Over three days, my guide Stephen Levine and I have driven 1,000 miles along the interstates and backwaters of Oklahoma and the Texan panhandle looking for big storms. Life certainly isn't glamorous. We've slept at roadside motels and grabbed fast food drowned in have-a-nice-day platitudes at cheap Midwestern diners. And Levine's no Helen Hunt, the meteorologist with model looks in the 1996 movie Twister which was filmed around these parts. Wild-eyed and goateed he reminds me of Frank Zappa.
But Levine has a nose for big storms. He's been taking clients' storm chasing for the past eight years; converting a childhood obsession into a career. Levine is not a meteorologist but using a mixture of intuition, TV forecasts, and divine intervention - "I see God in all the storms and chasing them is a way of getting closer to the Creator"- all three days on the road we've run into storms which have left me shaking.
Levine turned up at my motel in Oklahoma City, attached an aerial to my Japanese rental-car, and away we went.
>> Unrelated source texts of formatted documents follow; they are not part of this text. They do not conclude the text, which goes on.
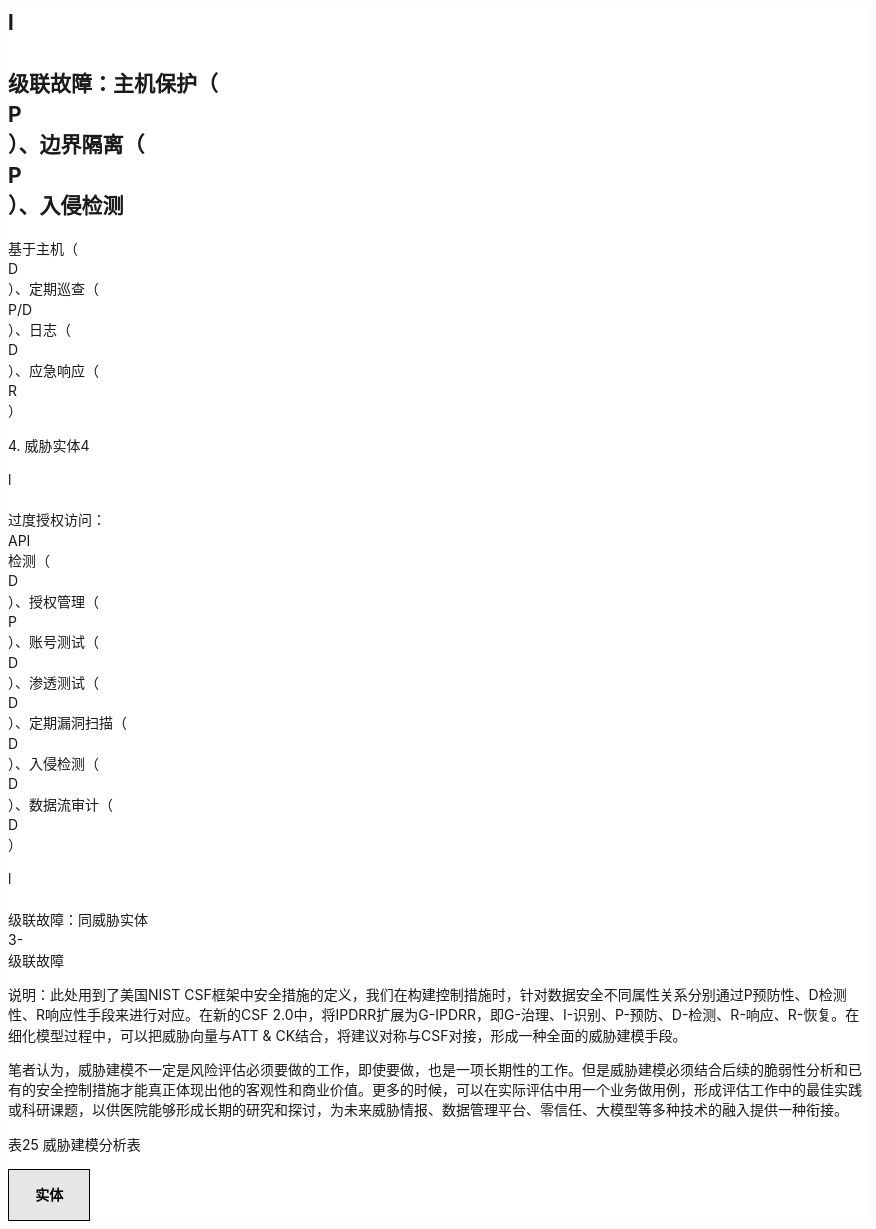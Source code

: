 l  
   
级联故障：主机保护（  
P  
）、边界隔离（  
P  
）、入侵检测  
-  
基于主机（  
D  
）、定期巡查（  
P/D  
）、日志（  
D  
）、应急响应（  
R  
）  
  
4. 威胁实体4  
  
l  
   
过度授权访问：  
API  
检测（  
D  
）、授权管理（  
P  
）、账号测试（  
D  
）、渗透测试（  
D  
）、定期漏洞扫描（  
D  
）、入侵检测（  
D  
）、数据流审计（  
D  
）  
  
l  
   
级联故障：同威胁实体  
3-  
级联故障  
  
说明：此处用到了美国NIST CSF框架中安全措施的定义，我们在构建控制措施时，针对数据安全不同属性关系分别通过P预防性、D检测性、R响应性手段来进行对应。在新的CSF 2.0中，将IPDRR扩展为G-IPDRR，即G-治理、I-识别、P-预防、D-检测、R-响应、R-恢复。在细化模型过程中，可以把威胁向量与ATT & CK结合，将建议对称与CSF对接，形成一种全面的威胁建模手段。  
  
笔者认为，威胁建模不一定是风险评估必须要做的工作，即使要做，也是一项长期性的工作。但是威胁建模必须结合后续的脆弱性分析和已有的安全控制措施才能真正体现出他的客观性和商业价值。更多的时候，可以在实际评估中用一个业务做用例，形成评估工作中的最佳实践或科研课题，以供医院能够形成长期的研究和探讨，为未来威胁情报、数据管理平台、零信任、大模型等多种技术的融入提供一种衔接。  
  
表25 威胁建模分析表  
<table><thead><tr style="mso-yfti-irow:0;mso-yfti-firstrow:yes;"><td data-colwidth="66" width="66" style="border: 1pt solid windowtext;background: rgb(231, 230, 230);padding: 0cm 5.4pt;"><p style="text-align:center;line-height:150%;"><b><span style="mso-bidi-font-size:10.5pt;line-height:150%;font-family:宋体;color:black;mso-color-alt:windowtext;"><span leaf="">实体</span></span></b><b><span lang="EN-US" style="mso-bidi-font-size: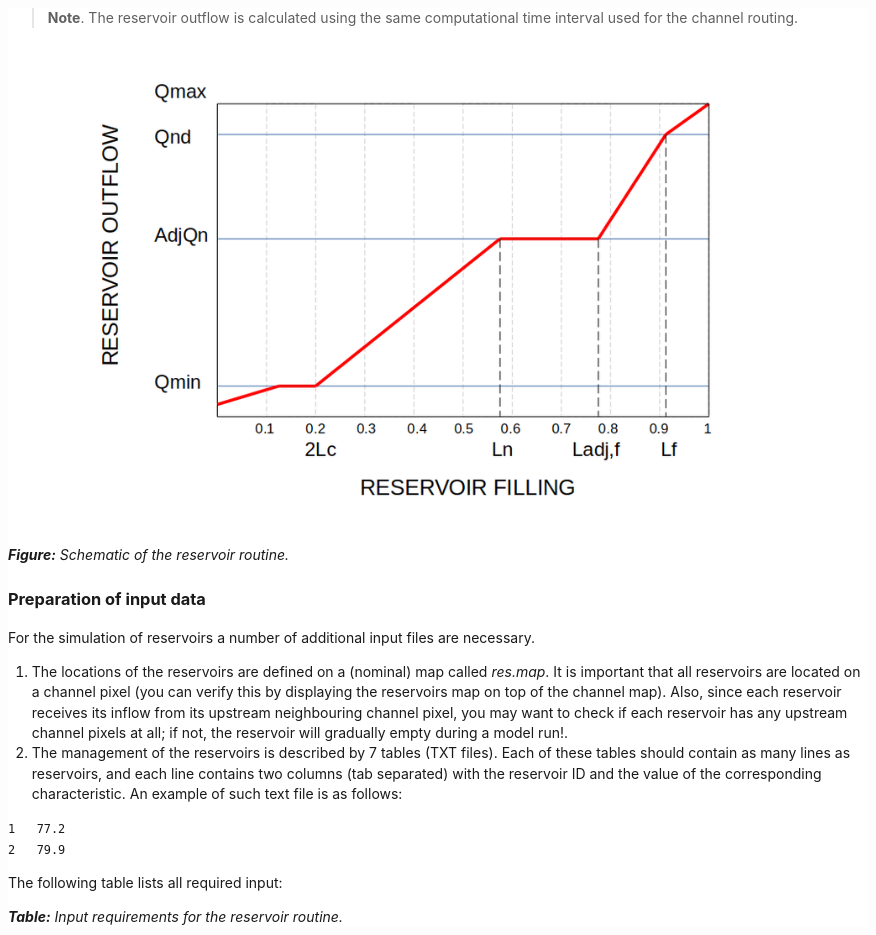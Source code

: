 >**Note**. The reservoir outflow is calculated using the same computational time interval used for the channel routing.

![Reservoirs_operation](../media/reservoirs_routine.png)

***Figure:*** *Schematic of the reservoir routine.*

### Preparation of input data 

For the simulation of reservoirs a number of additional input files are necessary. 

1. The locations of the reservoirs are defined on a (nominal) map called *res.map*. It is important that all reservoirs are located on a channel pixel (you can verify this by displaying the reservoirs map on top of the channel map). Also, since each reservoir receives its inflow from its upstream neighbouring channel pixel, you may want to check if each reservoir has any upstream channel pixels at all; if not, the reservoir will gradually empty during a model run!. 
2. The management of the reservoirs is described by 7 tables (TXT files). Each of these tables should contain as many lines as reservoirs, and each line contains two columns (tab separated) with the reservoir ID and the value of the corresponding characteristic. An example of such text file is as follows:

```text
1	77.2
2	79.9
```

The following table lists all required input:

***Table:*** *Input requirements for the reservoir routine.*
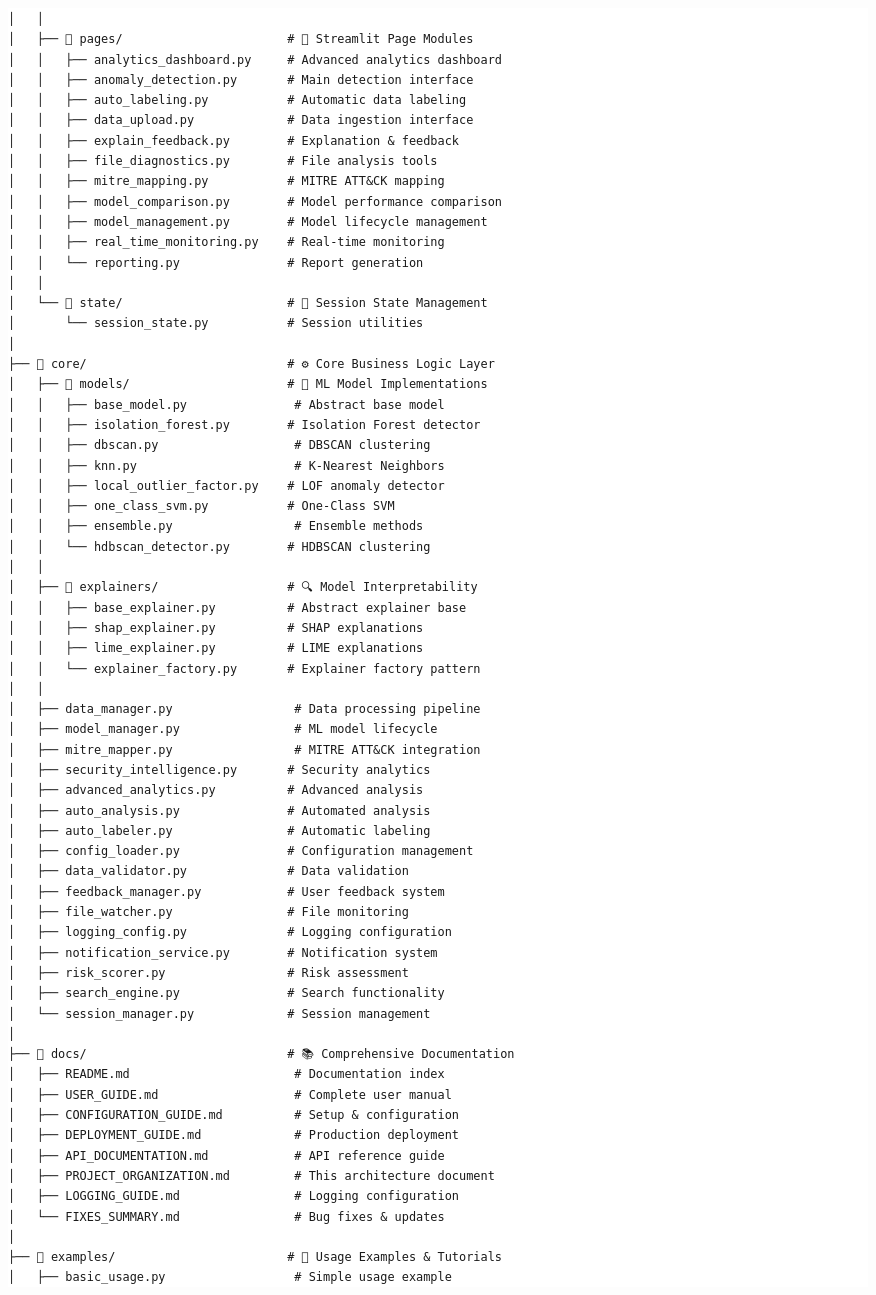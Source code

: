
 ```
│   │
│   ├── 📁 pages/                       # 📄 Streamlit Page Modules
│   │   ├── analytics_dashboard.py     # Advanced analytics dashboard
│   │   ├── anomaly_detection.py       # Main detection interface
│   │   ├── auto_labeling.py           # Automatic data labeling
│   │   ├── data_upload.py             # Data ingestion interface
│   │   ├── explain_feedback.py        # Explanation & feedback
│   │   ├── file_diagnostics.py        # File analysis tools
│   │   ├── mitre_mapping.py           # MITRE ATT&CK mapping
│   │   ├── model_comparison.py        # Model performance comparison
│   │   ├── model_management.py        # Model lifecycle management
│   │   ├── real_time_monitoring.py    # Real-time monitoring
│   │   └── reporting.py               # Report generation
│   │
│   └── 📁 state/                       # 🔄 Session State Management
│       └── session_state.py           # Session utilities
│
├── 📁 core/                            # ⚙️ Core Business Logic Layer
│   ├── 📁 models/                      # 🤖 ML Model Implementations
│   │   ├── base_model.py               # Abstract base model
│   │   ├── isolation_forest.py        # Isolation Forest detector
│   │   ├── dbscan.py                   # DBSCAN clustering
│   │   ├── knn.py                      # K-Nearest Neighbors
│   │   ├── local_outlier_factor.py    # LOF anomaly detector
│   │   ├── one_class_svm.py           # One-Class SVM
│   │   ├── ensemble.py                 # Ensemble methods
│   │   └── hdbscan_detector.py        # HDBSCAN clustering
│   │
│   ├── 📁 explainers/                  # 🔍 Model Interpretability
│   │   ├── base_explainer.py          # Abstract explainer base
│   │   ├── shap_explainer.py          # SHAP explanations
│   │   ├── lime_explainer.py          # LIME explanations
│   │   └── explainer_factory.py       # Explainer factory pattern
│   │
│   ├── data_manager.py                 # Data processing pipeline
│   ├── model_manager.py                # ML model lifecycle
│   ├── mitre_mapper.py                 # MITRE ATT&CK integration
│   ├── security_intelligence.py       # Security analytics
│   ├── advanced_analytics.py          # Advanced analysis
│   ├── auto_analysis.py               # Automated analysis
│   ├── auto_labeler.py                # Automatic labeling
│   ├── config_loader.py               # Configuration management
│   ├── data_validator.py              # Data validation
│   ├── feedback_manager.py            # User feedback system
│   ├── file_watcher.py                # File monitoring
│   ├── logging_config.py              # Logging configuration
│   ├── notification_service.py        # Notification system
│   ├── risk_scorer.py                 # Risk assessment
│   ├── search_engine.py               # Search functionality
│   └── session_manager.py             # Session management
│
├── 📁 docs/                            # 📚 Comprehensive Documentation
│   ├── README.md                       # Documentation index
│   ├── USER_GUIDE.md                   # Complete user manual
│   ├── CONFIGURATION_GUIDE.md          # Setup & configuration
│   ├── DEPLOYMENT_GUIDE.md             # Production deployment
│   ├── API_DOCUMENTATION.md            # API reference guide
│   ├── PROJECT_ORGANIZATION.md         # This architecture document
│   ├── LOGGING_GUIDE.md                # Logging configuration
│   └── FIXES_SUMMARY.md                # Bug fixes & updates
│
├── 📁 examples/                        # 📝 Usage Examples & Tutorials
│   ├── basic_usage.py                  # Simple usage example
```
I'd hired him, outside of his regular tours, for four days to be my personal guide. He's one of a growing number of storm-chasing outfits offering holidays to those in pursuit of extreme weather. Seeing spectacular storms during May is a certainty, but most guides will tell you the chances of seeing a twister during a week on the road is little better than 20 per cent. Tornadoes on average touch down for less than 10 seconds at a time, and the so-called "Tornado Alley" is a vast territory covering Oklahoma, Texas, Kansas, and all the way to Michigan.
Today, however, is looking promising. We're near a place called Hobart, and north-easterlies are blowing against local winds creating a freakish weather phenomenon known as wind-shear, a prerequisite for tornadoes.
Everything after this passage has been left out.